*Assignment:*
The data below should be copied out exactly, with its pictures omitted.

*The data:*
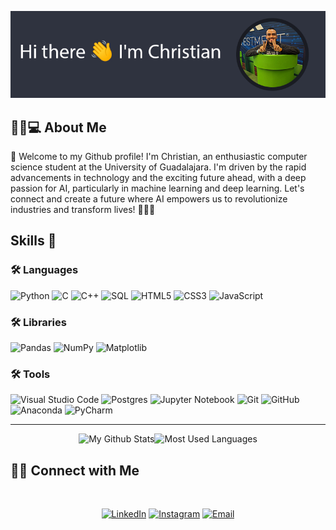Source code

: ![ME](https://github.com/christian-munoz-rdz/christian-munoz-rdz/blob/main/res/yo.jpg)

<h2> 👨🏻💻 About Me </h2>

👋 Welcome to my Github profile! I'm Christian, an enthusiastic computer science student at the University of Guadalajara. I'm driven by the rapid advancements in technology and the exciting future ahead, with a deep passion for AI, particularly in machine learning and deep learning. Let's connect and create a future where AI empowers us to revolutionize industries and transform lives! 🚀🔥🤖

<h2>Skills 💪 </h2>

<h3>🛠 Languages</h3>

![Python](https://img.shields.io/badge/python-3670A0?style=for-the-badge&logo=python&logoColor=ffdd54)
![C](https://img.shields.io/badge/c-%2300599C.svg?style=for-the-badge&logo=c&logoColor=white)
![C++](https://img.shields.io/badge/c++-%2300599C.svg?style=for-the-badge&logo=c%2B%2B&logoColor=white)
![SQL](https://img.shields.io/badge/sql-%2300599C.svg?style=for-the-badge&logo=sql&logoColor=white)
![HTML5](https://img.shields.io/badge/html5-FF7A1D.svg?style=for-the-badge&logo=html5&logoColor=white)
![CSS3](https://img.shields.io/badge/css3-14B1D1.svg?style=for-the-badge&logo=css3&logoColor=white)
![JavaScript](https://img.shields.io/badge/javascript-FFCC33.svg?style=for-the-badge&logo=javascript&logoColor=white)
<h3>🛠 Libraries</h3>

![Pandas](https://img.shields.io/badge/pandas-%23150458.svg?style=for-the-badge&logo=pandas&logoColor=white)
![NumPy](https://img.shields.io/badge/numpy-%23013243.svg?style=for-the-badge&logo=numpy&logoColor=white)
![Matplotlib](https://img.shields.io/badge/Matplotlib-%23ffffff.svg?style=for-the-badge&logo=Matplotlib&logoColor=black)

<h3>🛠 Tools</h3>

![Visual Studio Code](https://img.shields.io/badge/Visual%20Studio%20Code-0078d7.svg?style=for-the-badge&logo=visual-studio-code&logoColor=white)
![Postgres](https://img.shields.io/badge/postgres-%23316192.svg?style=for-the-badge&logo=postgresql&logoColor=white)
![Jupyter Notebook](https://img.shields.io/badge/jupyter-%23FA0F00.svg?style=for-the-badge&logo=jupyter&logoColor=white)
![Git](https://img.shields.io/badge/git-%23F05033.svg?style=for-the-badge&logo=git&logoColor=white)
![GitHub](https://img.shields.io/badge/github-%23121011.svg?style=for-the-badge&logo=github&logoColor=white)
![Anaconda](https://img.shields.io/badge/Anaconda-%2344A833.svg?style=for-the-badge&logo=anaconda&logoColor=white)
![PyCharm](https://img.shields.io/badge/PyCharm-%23000000.svg?style=for-the-badge&logo=PyCharm&logoColor=white)

<hr>

<p align="center"><img alt="My Github Stats" height=130 src="https://github-readme-stats.vercel.app/api?username=christian-munoz-rdz&show_icons=true&theme=nord"><img alt="Most Used Languages" height=130 src="https://github-readme-stats.vercel.app/api/top-langs/?username=christian-munoz-rdz&layout=compact&theme=nord"></p>

<h2> 🤝🏻 Connect with Me </h2>
<br>
<p align="center">
<a href="https://www.linkedin.com/in/christian-munoz-rdz/"><img alt="LinkedIn" src="https://img.shields.io/badge/LinkedIn-Christian%20Muñoz-blue?style=flat-square&logo=linkedin"></a>
<a href="https://www.instagram.com/stockfish098/"><img alt="Instagram" src="https://img.shields.io/badge/Instagram-stockfish098-black?style=flat-square&logo=instagram"></a>
<a href="mailto:christian.munoz.contacto@gmail.com"><img alt="Email" src="https://img.shields.io/badge/Email-christian.munoz.contacto@gmail.com-blue?style=flat-square&logo=gmail"></a>
</p>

*Solution to the problem:*
Source code

: ![ME](https://github.com/christian-munoz-rdz/christian-munoz-rdz/blob/main/res/yo.jpg)

<h2> 👨🏻💻 About Me </h2>

👋 Welcome to my Github profile! I'm Christian, an enthusiastic computer science student at the University of Guadalajara. I'm driven by the rapid advancements in technology and the exciting future ahead, with a deep passion for AI, particularly in machine learning and deep learning. Let's connect and create a future where AI empowers us to revolutionize industries and transform lives! 🚀🔥🤖

<h2>Skills 💪 </h2>

<h3>🛠 Languages</h3>

![Python](https://img.shields.io/badge/python-3670A0?style=for-the-badge&logo=python&logoColor=ffdd54)
![C](https://img.shields.io/badge/c-%2300599C.svg?style=for-the-badge&logo=c&logoColor=white)
![C++](https://img.shields.io/badge/c++-%2300599C.svg?style=for-the-badge&logo=c%2B%2B&logoColor=white)
![SQL](https://img.shields.io/badge/sql-%2300599C.svg?style=for-the-badge&logo=sql&logoColor=white)
![HTML5](https://img.shields.io/badge/html5-FF7A1D.svg?style=for-the-badge&logo=html5&logoColor=white)
![CSS3](https://img.shields.io/badge/css3-14B1D1.svg?style=for-the-badge&logo=css3&logoColor=white)
![JavaScript](https://img.shields.io/badge/javascript-FFCC33.svg?style=for-the-badge&logo=javascript&logoColor=white)
<h3>🛠 Libraries</h3>

![Pandas](https://img.shields.io/badge/pandas-%23150458.svg?style=for-the-badge&logo=pandas&logoColor=white)
![NumPy](https://img.shields.io/badge/numpy-%23013243.svg?style=for-the-badge&logo=numpy&logoColor=white)
![Matplotlib](https://img.shields.io/badge/Matplotlib-%23ffffff.svg?style=for-the-badge&logo=Matplotlib&logoColor=black)

<h3>🛠 Tools</h3>

![Visual Studio Code](https://img.shields.io/badge/Visual%20Studio%20Code-0078d7.svg?style=for-the-badge&logo=visual-studio-code&logoColor=white)
![Postgres](https://img.shields.io/badge/postgres-%23316192.svg?style=for-the-badge&logo=postgresql&logoColor=white)
![Jupyter Notebook](https://img.shields.io/badge/jupyter-%23FA0F00.svg?style=for-the-badge&logo=jupyter&logoColor=white)
![Git](https://img.shields.io/badge/git-%23F05033.svg?style=for-the-badge&logo=git&logoColor=white)
![GitHub](https://img.shields.io/badge/github-%23121011.svg?style=for-the-badge&logo=github&logoColor=white)
![Anaconda](https://img.shields.io/badge/Anaconda-%2344A833.svg?style=for-the-badge&logo=anaconda&logoColor=white)
![PyCharm](https://img.shields.io/badge/PyCharm-%23000000.svg?style=for-the-badge&logo=PyCharm&logoColor=white)

<hr>

<p align="center"><img alt="My Github Stats" height=130 src="https://github-readme-stats.vercel.app/api?username=christian-munoz-rdz&show_icons=true&theme=nord"><img alt="Most Used Languages" height=130 src="https://github-readme-stats.vercel.app/api/top-langs/?username=christian-munoz-rdz&layout=compact&theme=nord"></p>

<h2> 🤝🏻 Connect with Me </h2>
<br>
<p align="center">
<a href="https://www.linkedin.com/in/christian-munoz-rdz/"><img alt="LinkedIn" src="https://img.shields.io/badge/LinkedIn-Christian%20Muñoz-blue?style=flat-square&logo=linkedin"></a>
<a href="https://www.instagram.com/stockfish098/"><img alt="Instagram" src="https://img.shields.io/badge/Instagram-stockfish098-black?style=flat-square&logo=instagram"></a>
<a href="mailto:christian.munoz.contacto@gmail.com"><img alt="Email" src="https://img.shields.io/badge/Email-christian.munoz.contacto@gmail.com-blue?style=flat-square&logo=gmail"></a>
</p>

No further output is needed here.